Assignment: Go over the listing below line by line, and return each one holding the string "specified".

Data to process:
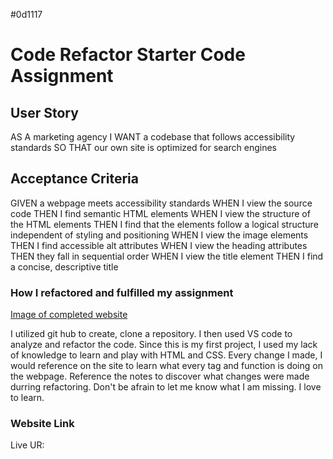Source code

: #0d1117
# **Code Refactor Starter Code Assignment**

## User Story

AS A marketing agency
I WANT a codebase that follows accessibility standards
SO THAT our own site is optimized for search engines

## Acceptance Criteria

GIVEN a webpage meets accessibility standards
WHEN I view the source code
THEN I find semantic HTML elements
WHEN I view the structure of the HTML elements
THEN I find that the elements follow a logical structure independent of styling and positioning
WHEN I view the image elements
THEN I find accessible alt attributes
WHEN I view the heading attributes
THEN they fall in sequential order
WHEN I view the title element
THEN I find a concise, descriptive title


### How I refactored and fulfilled my assignment 

[Image of completed website](/01-html-css-git-homework-demo.png)

I utilized git hub to create, clone a repository. I then used VS code to analyze and refactor the code. Since this is my first project, I used my lack of knowledge to learn and play with HTML and CSS. Every change I made, I would reference on the site to learn what every tag and function is doing on the webpage. Reference the notes to discover what changes were made durring refactoring. Don't be afrain to let me know what I am missing. I love to learn.

### Website Link
Live UR: 
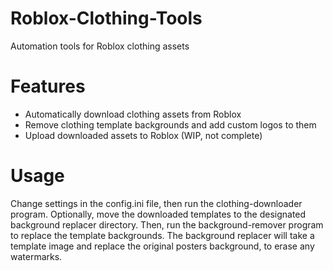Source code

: # Roblox-Clothing-Tools
Automation tools for Roblox clothing assets

# Features
* Automatically download clothing assets from Roblox
* Remove clothing template backgrounds and add custom logos to them
* Upload downloaded assets to Roblox (WIP, not complete)

# Usage
Change settings in the config.ini file, then run the clothing-downloader program.
Optionally, move the downloaded templates to the designated background replacer directory. 
Then, run the background-remover program to replace the template backgrounds.
The background replacer will take a template image and replace the original posters background, to erase any watermarks.
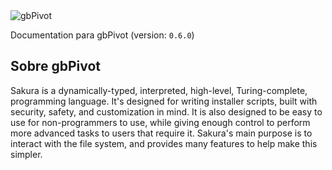 <img alt="gbPivot" id="readme-logo" src="/images/logotipo.png"/>

<p id="lang-ver">Documentation para gbPivot (version: <code>0.6.0</code>)</p>

## Sobre gbPivot

Sakura is a dynamically-typed, interpreted, high-level, Turing-complete, programming language. It's designed for writing installer scripts, built with security, safety, and customization in mind. It is also designed to be easy to use for non-programmers to use, while giving enough control to perform more advanced tasks to users that require it. Sakura's main purpose is to interact with the file system, and provides many features to help make this simpler.

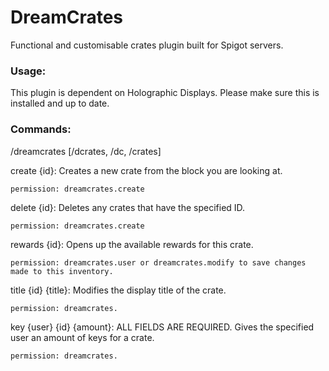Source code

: # DreamCrates
Functional and customisable crates plugin built for Spigot servers.

### Usage:

This plugin is dependent on Holographic Displays. Please make sure this is installed and up to date.

### Commands:

/dreamcrates [/dcrates, /dc, /crates]

  create {id}: Creates a new crate from the block you are looking at.

    permission: dreamcrates.create

  delete {id}: Deletes any crates that have the specified ID.

    permission: dreamcrates.create

  rewards {id}: Opens up the available rewards for this crate.

    permission: dreamcrates.user or dreamcrates.modify to save changes made to this inventory.

  title {id} {title}: Modifies the display title of the crate.

    permission: dreamcrates.

  key {user} {id} {amount}: ALL FIELDS ARE REQUIRED. Gives the specified user an amount of keys for a crate.

    permission: dreamcrates.
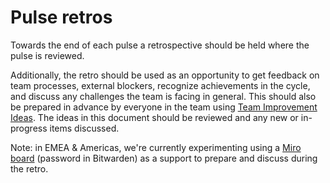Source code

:# Pulse retros

Towards the end of each pulse a retrospective should be held where the pulse is
reviewed.

Additionally, the retro should be used as an opportunity to get feedback on team
processes, external blockers, recognize achievements in the cycle, and discuss
any challenges the team is facing in general. This should also be prepared in
advance by everyone in the team using
[Team Improvement Ideas](https://docs.google.com/document/d/1S-YjcjWic1xZ9uPLvXNNY8mMCYtsZ3OTtohpZsQlVGA/edit?usp=sharing>).
The ideas in this document should be reviewed and any new or in-progress items
discussed.

Note: in EMEA & Americas, we're currently experimenting using a [Miro board](https://miro.com/app/board/uXjVLsCZaog=/) (password in Bitwarden) as a support to prepare and discuss during the retro.
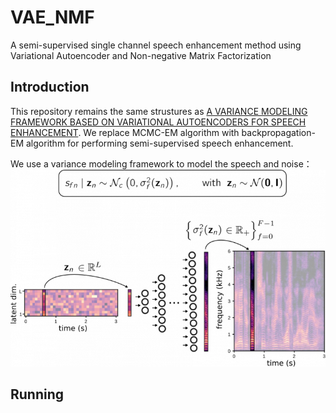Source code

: # VAE_NMF
A semi-supervised single channel speech enhancement method using Variational Autoencoder and Non-negative Matrix Factorization

## Introduction
This repository remains the same strustures as [A VARIANCE MODELING FRAMEWORK BASED ON VARIATIONAL AUTOENCODERS FOR SPEECH ENHANCEMENT](https://gitlab.inria.fr/sileglai/mlsp-2018).
We replace MCMC-EM algorithm with backpropagation-EM algorithm for performing semi-supervised speech enhancement.

We use a variance modeling framework to model the speech and noise：</br>
![avatar](./research_page-1-768x480.png)
## Running
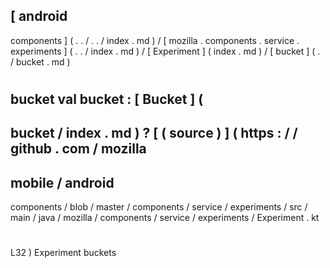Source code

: [
android
-
components
]
(
.
.
/
.
.
/
index
.
md
)
/
[
mozilla
.
components
.
service
.
experiments
]
(
.
.
/
index
.
md
)
/
[
Experiment
]
(
index
.
md
)
/
[
bucket
]
(
.
/
bucket
.
md
)
#
bucket
val
bucket
:
[
Bucket
]
(
-
bucket
/
index
.
md
)
?
[
(
source
)
]
(
https
:
/
/
github
.
com
/
mozilla
-
mobile
/
android
-
components
/
blob
/
master
/
components
/
service
/
experiments
/
src
/
main
/
java
/
mozilla
/
components
/
service
/
experiments
/
Experiment
.
kt
#
L32
)
Experiment
buckets
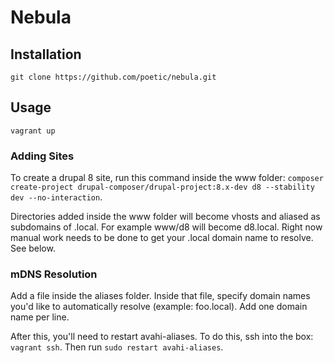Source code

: # Nebula

## Installation
`git clone https://github.com/poetic/nebula.git`

## Usage
`vagrant up`

### Adding Sites
To create a drupal 8 site, run this command inside the www folder:
`composer create-project drupal-composer/drupal-project:8.x-dev d8
--stability dev --no-interaction`.

Directories added inside the www folder will become vhosts and aliased as
subdomains of .local. For example www/d8 will become d8.local. Right now
manual work needs to be done to get your .local domain name to resolve. See
below.


### mDNS Resolution
Add a file inside the aliases folder. Inside that file, specify domain names
you'd like to automatically resolve (example: foo.local). Add one domain name
per line.

After this, you'll need to restart avahi-aliases. To do this, ssh into the box:
`vagrant ssh`. Then run `sudo restart avahi-aliases`.
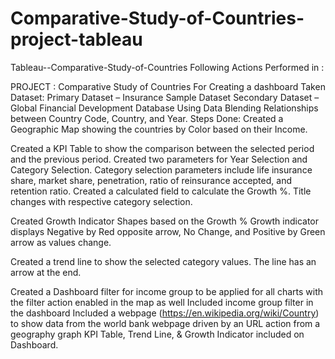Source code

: # Comparative-Study-of-Countries-project-tableau

Tableau--Comparative-Study-of-Countries Following Actions Performed in :

PROJECT : Comparative Study of Countries For Creating a dashboard Taken Dataset: Primary Dataset – Insurance Sample Dataset Secondary Dataset – Global Financial Development Database Using Data Blending Relationships between Country Code, Country, and Year. Steps Done: Created a Geographic Map showing the countries by Color based on their Income.

Created a KPI Table to show the comparison between the selected period and the previous period. Created two parameters for Year Selection and Category Selection. Category selection parameters include life insurance share, market share, penetration, ratio of reinsurance accepted, and retention ratio. Created a calculated field to calculate the Growth %. Title changes with respective category selection.

Created Growth Indicator Shapes based on the Growth % Growth indicator displays Negative by Red opposite arrow, No Change, and Positive by Green arrow as values change.

Created a trend line to show the selected category values. The line has an arrow at the end.

Created a Dashboard filter for income group to be applied for all charts with the filter action enabled in the map as well Included income group filter in the dashboard Included a webpage (https://en.wikipedia.org/wiki/Country) to show data from the world bank webpage driven by an URL action from a geography graph KPI Table, Trend Line, & Growth Indicator included on Dashboard.
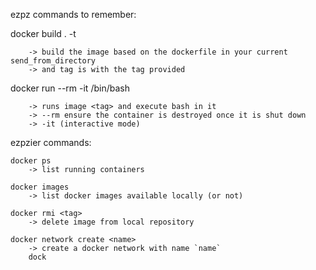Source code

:

ezpz commands to remember:


docker build . -t <tag>

        -> build the image based on the dockerfile in your current send_from_directory
        -> and tag is with the tag provided


docker run --rm -it <tag> /bin/bash

        -> runs image <tag> and execute bash in it
        -> --rm ensure the container is destroyed once it is shut down
        -> -it (interactive mode)

ezpzier commands:

    docker ps
        -> list running containers
    
    docker images
        -> list docker images available locally (or not)
    
    docker rmi <tag>
        -> delete image from local repository

    docker network create <name>
        -> create a docker network with name `name`
        dock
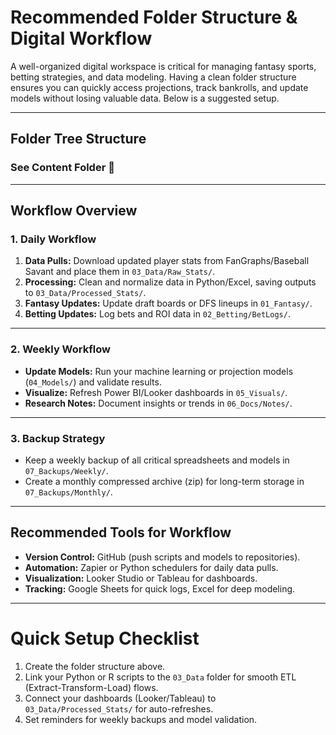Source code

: # Recommended Folder Structure & Digital Workflow

A well-organized digital workspace is critical for managing fantasy sports, betting strategies, and data modeling. Having a clean folder structure ensures you can quickly access projections, track bankrolls, and update models without losing valuable data. Below is a suggested setup.


---

## Folder Tree Structure
### See Content Folder 📂 
---

## Workflow Overview

### **1. Daily Workflow**
1. **Data Pulls:** Download updated player stats from FanGraphs/Baseball Savant and place them in `03_Data/Raw_Stats/`.
2. **Processing:** Clean and normalize data in Python/Excel, saving outputs to `03_Data/Processed_Stats/`.
3. **Fantasy Updates:** Update draft boards or DFS lineups in `01_Fantasy/`.
4. **Betting Updates:** Log bets and ROI data in `02_Betting/BetLogs/`.

---

### **2. Weekly Workflow**
- **Update Models:** Run your machine learning or projection models (`04_Models/`) and validate results.
- **Visualize:** Refresh Power BI/Looker dashboards in `05_Visuals/`.
- **Research Notes:** Document insights or trends in `06_Docs/Notes/`.

---

### **3. Backup Strategy**
- Keep a weekly backup of all critical spreadsheets and models in `07_Backups/Weekly/`.
- Create a monthly compressed archive (zip) for long-term storage in `07_Backups/Monthly/`.

---

## Recommended Tools for Workflow
- **Version Control:** GitHub (push scripts and models to repositories).
- **Automation:** Zapier or Python schedulers for daily data pulls.
- **Visualization:** Looker Studio or Tableau for dashboards.
- **Tracking:** Google Sheets for quick logs, Excel for deep modeling.

---

# Quick Setup Checklist
1. Create the folder structure above.
2. Link your Python or R scripts to the `03_Data` folder for smooth ETL (Extract-Transform-Load) flows.
3. Connect your dashboards (Looker/Tableau) to `03_Data/Processed_Stats/` for auto-refreshes.
4. Set reminders for weekly backups and model validation.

Exercise result:
  delete {id}: Deletes any crates that have the specified ID.
  key {user} {id} {amount}: ALL FIELDS ARE REQUIRED. Gives the specified user an amount of keys for a crate.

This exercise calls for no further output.